Two more years? Cameron and Clegg reload the coalition
A wave of new reforms and a renewed commitment to coalition government form the backbone of David Cameron and Nick Clegg's midterm review, unveiled this afternoon.
Cameron and Clegg laid out their achievements and setting out their renewed agenda in what is the most significant relaunch of the coalition project since it was first formed.
"We are both married, not to each other. This is a government not a relationship," Cameron told reporters.
"It's not a marriage, it is a Ronseal deal – it does what it says on the tin."
He added: "The key point is not whether you have disagreements, it is how you handle them.
"It is a five-year plan, a five-year Parliament, a five-year government."
The pair used a joint press conference to take stock of their achievements and unveil new reforms, although details of future policies were scarce.

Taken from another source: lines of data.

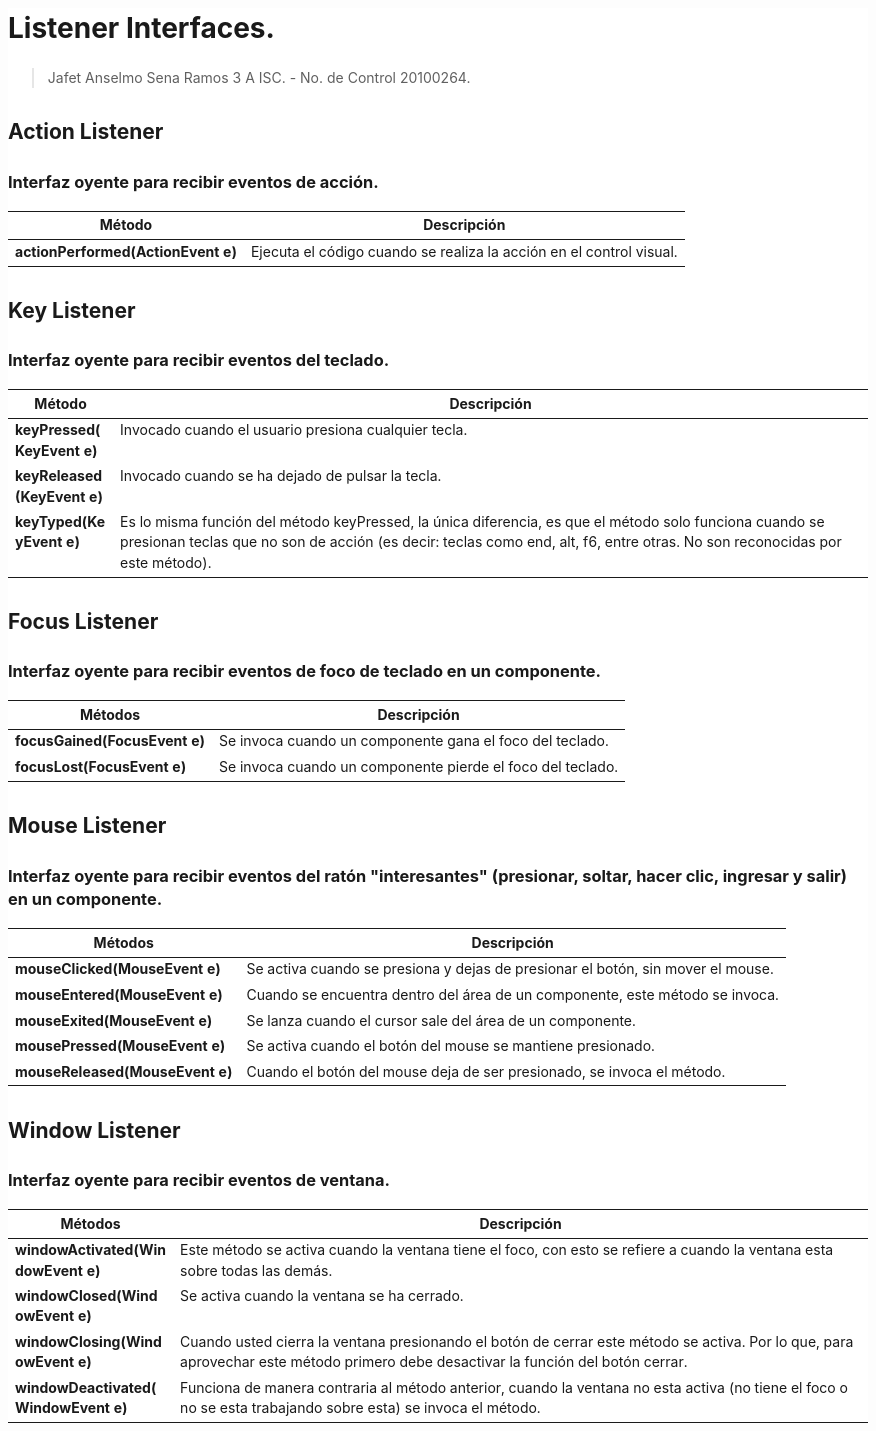 # Listener Interfaces.  
  
  
>Jafet Anselmo Sena Ramos 3 A ISC. - No. de Control 20100264.
## Action Listener  
### Interfaz oyente para recibir eventos de acción.
| Método | Descripción |  
| ------ | ----------- |  
| **actionPerformed(ActionEvent e)** | Ejecuta el código cuando se realiza la acción en el control visual. |  
  
  ## Key Listener  
  ### Interfaz oyente para recibir eventos del teclado. 
| Método | Descripción |  
| ------ | ----------- | 
| **keyPressed(KeyEvent e)** | Invocado cuando el usuario presiona cualquier tecla. |  
| **keyReleased(KeyEvent e)** | Invocado cuando se ha dejado de pulsar la tecla. |  
| **keyTyped(KeyEvent e)** | Es lo misma función del método keyPressed, la única diferencia, es que el método solo funciona cuando se presionan teclas que no son de acción (es decir: teclas como end, alt, f6, entre otras. No son reconocidas por este método). |  
  
## Focus Listener  
### Interfaz oyente para recibir eventos de foco de teclado en un componente.
| Métodos | Descripción |
| ------- | ----------- |  
| **focusGained(FocusEvent e)** | Se invoca cuando un componente gana el foco del teclado. |  
| **focusLost(FocusEvent e)** | Se invoca cuando un componente pierde el foco del teclado. |
## Mouse Listener 
### Interfaz oyente para recibir eventos del ratón  "interesantes" (presionar, soltar, hacer clic, ingresar y salir) en un componente.
| Métodos | Descripción |
| ------- | ----------- |  
| **mouseClicked(MouseEvent e)** | Se activa cuando se presiona y dejas de presionar el botón, sin mover el mouse. |  
| **mouseEntered(MouseEvent e)** | Cuando se encuentra dentro del área de un componente, este método se invoca. |  
| **mouseExited(MouseEvent e)** | Se lanza cuando el cursor sale del área de un componente. |  
| **mousePressed(MouseEvent e)** | Se activa cuando el botón del mouse se mantiene presionado. |  
| **mouseReleased(MouseEvent e)** | Cuando el botón del mouse deja de ser presionado, se invoca el método. |
## Window Listener  
### Interfaz oyente para recibir eventos de ventana.
| Métodos | Descripción |
| ------- | ----------- |  
| **windowActivated(WindowEvent e)** | Este método se activa cuando la ventana tiene el foco, con esto se refiere a cuando la ventana esta sobre todas las demás. |  
| **windowClosed(WindowEvent e)** | Se activa cuando la ventana se ha cerrado. |  
| **windowClosing(WindowEvent e)** | Cuando usted cierra la ventana presionando el botón de cerrar este método se activa. Por lo que, para aprovechar este método primero debe desactivar la función del botón cerrar. |  
| **windowDeactivated(WindowEvent e)** | Funciona de manera contraria al método anterior, cuando la ventana no esta activa (no tiene el foco o no se esta trabajando sobre esta) se invoca el método. |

Cabinet met this morning to discuss the proposals. Downing Street was unclear on which members of the government were actually responsible for the document, only referring to "the most senior levels of government" in a morning lobby briefing.
Divisions over the alternative vote referendum, Lords reform, the power of the printed press and gay marriage have all soured coalition relations in the first half of their five-year term.

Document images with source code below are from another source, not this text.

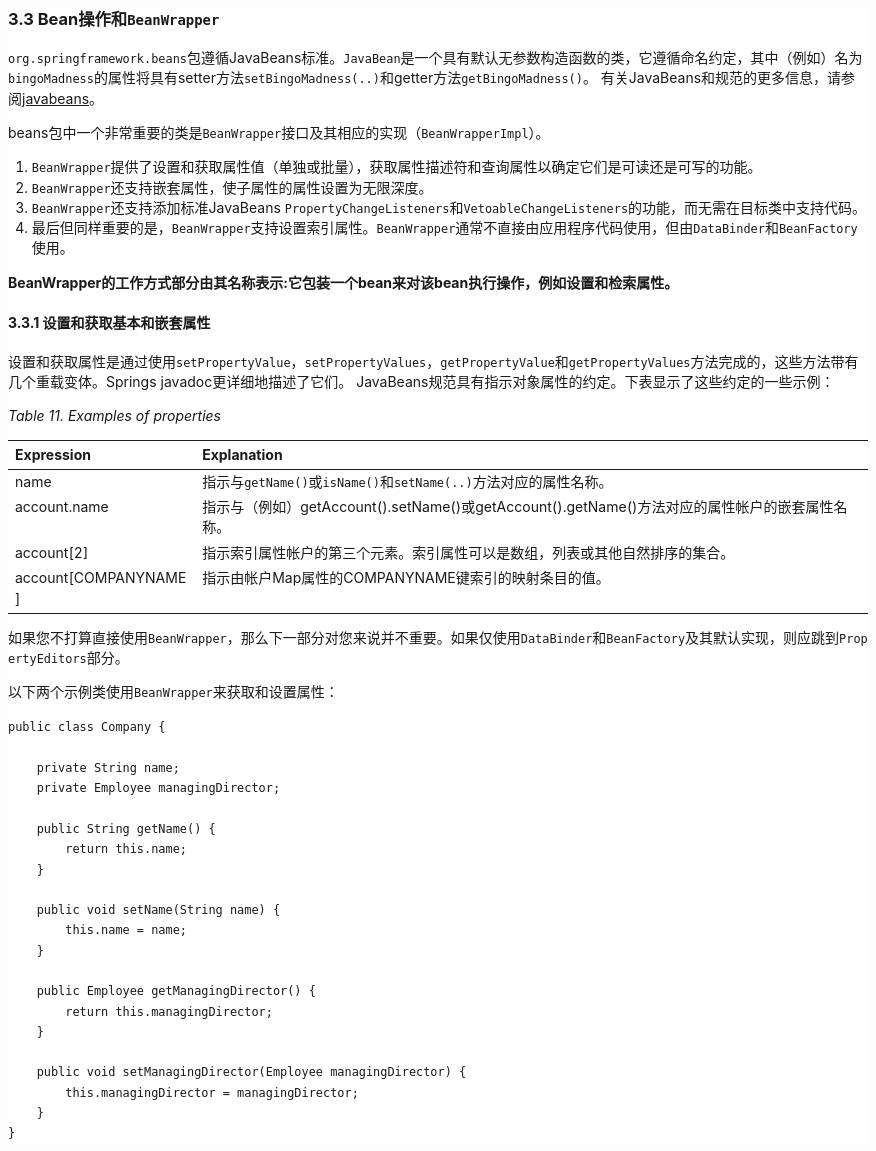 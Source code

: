 ### 3.3 Bean操作和`BeanWrapper`
`org.springframework.beans`包遵循JavaBeans标准。`JavaBean`是一个具有默认无参数构造函数的类，它遵循命名约定，其中（例如）名为`bingoMadness`的属性将具有setter方法`setBingoMadness(..)`和getter方法`getBingoMadness()`。
有关JavaBeans和规范的更多信息，请参阅[javabeans](https://docs.oracle.com/javase/8/docs/api/java/beans/package-summary.html)。

beans包中一个非常重要的类是`BeanWrapper`接口及其相应的实现（`BeanWrapperImpl`）。

1. `BeanWrapper`提供了设置和获取属性值（单独或批量），获取属性描述符和查询属性以确定它们是可读还是可写的功能。
2. `BeanWrapper`还支持嵌套属性，使子属性的属性设置为无限深度。
3. `BeanWrapper`还支持添加标准JavaBeans `PropertyChangeListeners`和`VetoableChangeListeners`的功能，而无需在目标类中支持代码。
4. 最后但同样重要的是，`BeanWrapper`支持设置索引属性。`BeanWrapper`通常不直接由应用程序代码使用，但由`DataBinder`和`BeanFactory`使用。

**BeanWrapper的工作方式部分由其名称表示:它包装一个bean来对该bean执行操作，例如设置和检索属性。**

#### 3.3.1 设置和获取基本和嵌套属性
设置和获取属性是通过使用`setPropertyValue`，`setPropertyValues`，`getPropertyValue`和`getPropertyValues`方法完成的，这些方法带有几个重载变体。Springs javadoc更详细地描述了它们。
JavaBeans规范具有指示对象属性的约定。下表显示了这些约定的一些示例：

*Table 11. Examples of properties*

Expression | Explanation
:-|:-
name | 指示与`getName()`或`isName()`和`setName(..)`方法对应的属性名称。
account.name | 指示与（例如）getAccount().setName()或getAccount().getName()方法对应的属性帐户的嵌套属性名称。
account[2] | 指示索引属性帐户的第三个元素。索引属性可以是数组，列表或其他自然排序的集合。
account[COMPANYNAME] | 指示由帐户Map属性的COMPANYNAME键索引的映射条目的值。

如果您不打算直接使用`BeanWrapper`，那么下一部分对您来说并不重要。如果仅使用`DataBinder`和`BeanFactory`及其默认实现，则应跳到`PropertyEditors`部分。

以下两个示例类使用`BeanWrapper`来获取和设置属性：

```
public class Company {

    private String name;
    private Employee managingDirector;

    public String getName() {
        return this.name;
    }

    public void setName(String name) {
        this.name = name;
    }

    public Employee getManagingDirector() {
        return this.managingDirector;
    }

    public void setManagingDirector(Employee managingDirector) {
        this.managingDirector = managingDirector;
    }
}
```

But with more and more MPs thinking about the looming 2015 general election Cameron and Clegg are now moving to restate their "unwavering" commitment to the coalition, in a bid to prevent the early collapse of the government they created in May 2010.
"Of course there have been some issues on which we have not seen eye to eye, and no doubt there will be more," Cameron and Clegg wrote in the foreword to the midterm review.
"That is the nature of coalition. But on the things that matter most – the big structural reforms needed to secure our country's long-term future – our resolve and sense of shared purpose have, if anything, grown over time."
Today's midterm review comes at the last possible moment for the coalition, which had been warned such a move was necessary because of dwindling support among Tory and Lib Dem grassroots for the original programme for government document.
Organisations like the Institute for Government think-tank had cautioned against carrying on without a reappraisal because doing so would make the likelihood of large-scale rebellions and disquiet among the grassroots much greater.
More childcare support, pensions reform and moves to cap long-term care costs for the elderly will be combined with longer-term moves to improve Britain's transport infrastructure and housing availability, they state. Further detail about these announcements will be made "in due course".
Current opinion polls suggest the Lib Dems face electoral annihilation come 2015, while the Conservatives are now trailing by double-digit numbers against Labour and an overall majority is far from guaranteed.
The prime minister and deputy prime minister acknowledge many of their measures have been unpopular in the review's foreword, but insist they have pressed on regardless because doing so is essential if Britain is to remain globally competitive.
They add: "Whether it is reducing the deficit, rebalancing the economy, regulating the banks, tackling climate change, modernising our energy and transport infrastructure, putting our universities on a sustainable financial footing or dealing with the challenges of an ageing population and reforming public sector pensions, we have consistently chosen to do what is right over what is easy or popular; what is in our country's long-term interest over our parties' short-term interest."
Nothing has united the two coalition parties so closely as their joint commitment to dealing with the deficit, which Cameron and Clegg boast has been cut by a quarter since they came to office.
The foreword concludes: "Our mission is clear: to get Britain living within its means and earning its way in the world once again.
"Our approach is consistent: to help hard-working families get by and get on, so that everyone can reach their full potential.
"And our resolve is unwavering: we will continue to put political partisanship to one side to govern in the long-term interests of the country."